As well as holding data for authentication and authorization, it will often be useful for additional application data to be held in the directory to support applications. In general, where simple applications have per user parameters, the directory is a good place to hold these. For example:
- A mailbox service can hold maximum mailbox size information.
- A message switching service can hold information necessary to support email routing and delivery.
- A Radius service can hold configuration information.
White Pages and Information Services
A key goal of most directory deployments is to provide support to other applications, such as messaging. These applications will often use the directory as transparent infrastructure. Because the directory will hold useful information on users, it is often desirable to use this to provide a general information service or "white pages" service, to provide lookup of information such as email address, telephone number and location.
In some directory deployments, data is managed externally (see "Data Feeds" below) and in others it is managed in the directory.
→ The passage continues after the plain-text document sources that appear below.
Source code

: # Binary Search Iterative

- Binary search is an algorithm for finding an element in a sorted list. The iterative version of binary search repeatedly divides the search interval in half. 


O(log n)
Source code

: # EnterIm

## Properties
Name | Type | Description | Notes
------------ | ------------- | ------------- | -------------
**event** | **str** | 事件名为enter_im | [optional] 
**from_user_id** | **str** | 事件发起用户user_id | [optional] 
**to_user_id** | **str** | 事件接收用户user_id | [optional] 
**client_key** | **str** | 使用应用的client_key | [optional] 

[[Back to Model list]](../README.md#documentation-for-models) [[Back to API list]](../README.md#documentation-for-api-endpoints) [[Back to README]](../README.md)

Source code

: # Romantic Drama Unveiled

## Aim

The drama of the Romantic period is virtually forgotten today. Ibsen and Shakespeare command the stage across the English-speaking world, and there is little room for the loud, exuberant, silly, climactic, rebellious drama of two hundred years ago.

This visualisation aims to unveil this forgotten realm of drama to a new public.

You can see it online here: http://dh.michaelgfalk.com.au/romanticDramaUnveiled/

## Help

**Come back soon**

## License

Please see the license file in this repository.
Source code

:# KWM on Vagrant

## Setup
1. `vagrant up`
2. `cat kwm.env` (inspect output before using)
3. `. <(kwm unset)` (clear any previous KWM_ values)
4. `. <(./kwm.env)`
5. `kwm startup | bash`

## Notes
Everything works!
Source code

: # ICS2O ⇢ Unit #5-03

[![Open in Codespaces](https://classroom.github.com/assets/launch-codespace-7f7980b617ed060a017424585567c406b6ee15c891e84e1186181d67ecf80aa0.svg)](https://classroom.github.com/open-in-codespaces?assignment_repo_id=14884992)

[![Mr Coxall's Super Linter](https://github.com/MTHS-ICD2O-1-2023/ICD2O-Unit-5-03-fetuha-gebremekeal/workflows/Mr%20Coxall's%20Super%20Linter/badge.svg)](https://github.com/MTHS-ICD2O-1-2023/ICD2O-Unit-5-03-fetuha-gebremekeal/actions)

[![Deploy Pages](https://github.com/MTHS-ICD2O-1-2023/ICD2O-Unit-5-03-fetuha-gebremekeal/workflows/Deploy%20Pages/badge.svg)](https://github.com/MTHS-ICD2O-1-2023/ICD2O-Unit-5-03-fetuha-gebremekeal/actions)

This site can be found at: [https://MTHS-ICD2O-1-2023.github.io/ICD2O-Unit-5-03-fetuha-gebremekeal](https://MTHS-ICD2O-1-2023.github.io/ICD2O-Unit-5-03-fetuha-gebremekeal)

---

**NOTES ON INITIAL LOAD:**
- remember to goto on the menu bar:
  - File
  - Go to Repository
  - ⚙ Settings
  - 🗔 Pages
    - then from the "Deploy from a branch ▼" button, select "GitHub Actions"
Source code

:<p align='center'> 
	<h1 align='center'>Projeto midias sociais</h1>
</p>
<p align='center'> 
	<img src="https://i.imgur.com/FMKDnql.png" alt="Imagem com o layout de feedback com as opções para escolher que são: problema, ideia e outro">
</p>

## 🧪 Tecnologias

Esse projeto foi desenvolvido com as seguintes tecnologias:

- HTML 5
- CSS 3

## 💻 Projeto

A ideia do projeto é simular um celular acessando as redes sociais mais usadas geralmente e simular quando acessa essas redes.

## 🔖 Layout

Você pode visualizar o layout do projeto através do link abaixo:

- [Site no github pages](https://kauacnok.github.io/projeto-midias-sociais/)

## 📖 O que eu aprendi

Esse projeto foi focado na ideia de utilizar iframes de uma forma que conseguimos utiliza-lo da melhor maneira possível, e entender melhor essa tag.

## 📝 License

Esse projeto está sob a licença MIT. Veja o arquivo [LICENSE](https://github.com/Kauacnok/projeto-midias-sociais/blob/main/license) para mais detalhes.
In the latter case, management of the data, including user data, passwords, and authorization related data is critical. Isode's approach to providing this critical functionality is based on a set of data management libraries with a published API. These management libraries are used by Isode's Web and Desktop data management applications, and may also be used directly by custom management applications.
When data is not mastered in the directory, it needs to be loaded from an external source. Isode support bulk loading of data using the LDIF (LDAP Data Interchange Format) to achieve this. Where data is stored in multiple external sources, it may be necessary to use a data synchronization product to achieve this.
Many authentication and authorization systems model LDAP as being provided by a single local server. This is very unfortunate, as one of the key benefits of an LDAP approach is that it allows data to be distributed in order to allow data to be managed in a natural location, and it allows data to be highly replicated to improve performance and reliability of the total system. Isode's core directory model includes distribution and replication.
M-Vault supports X.500 DISP (Directory Information Shadowing Protocol), which is the only open standard for directory replication. This can enable multi-vendor replicated deployment. Isode offers a directory connector solution to help build a coherent distributed directory using multiple directory servers. Isode's distribution model assumes that directories are configured using common naming and schema. If this is not the case, Isode's partner solution from Symlabs can be used.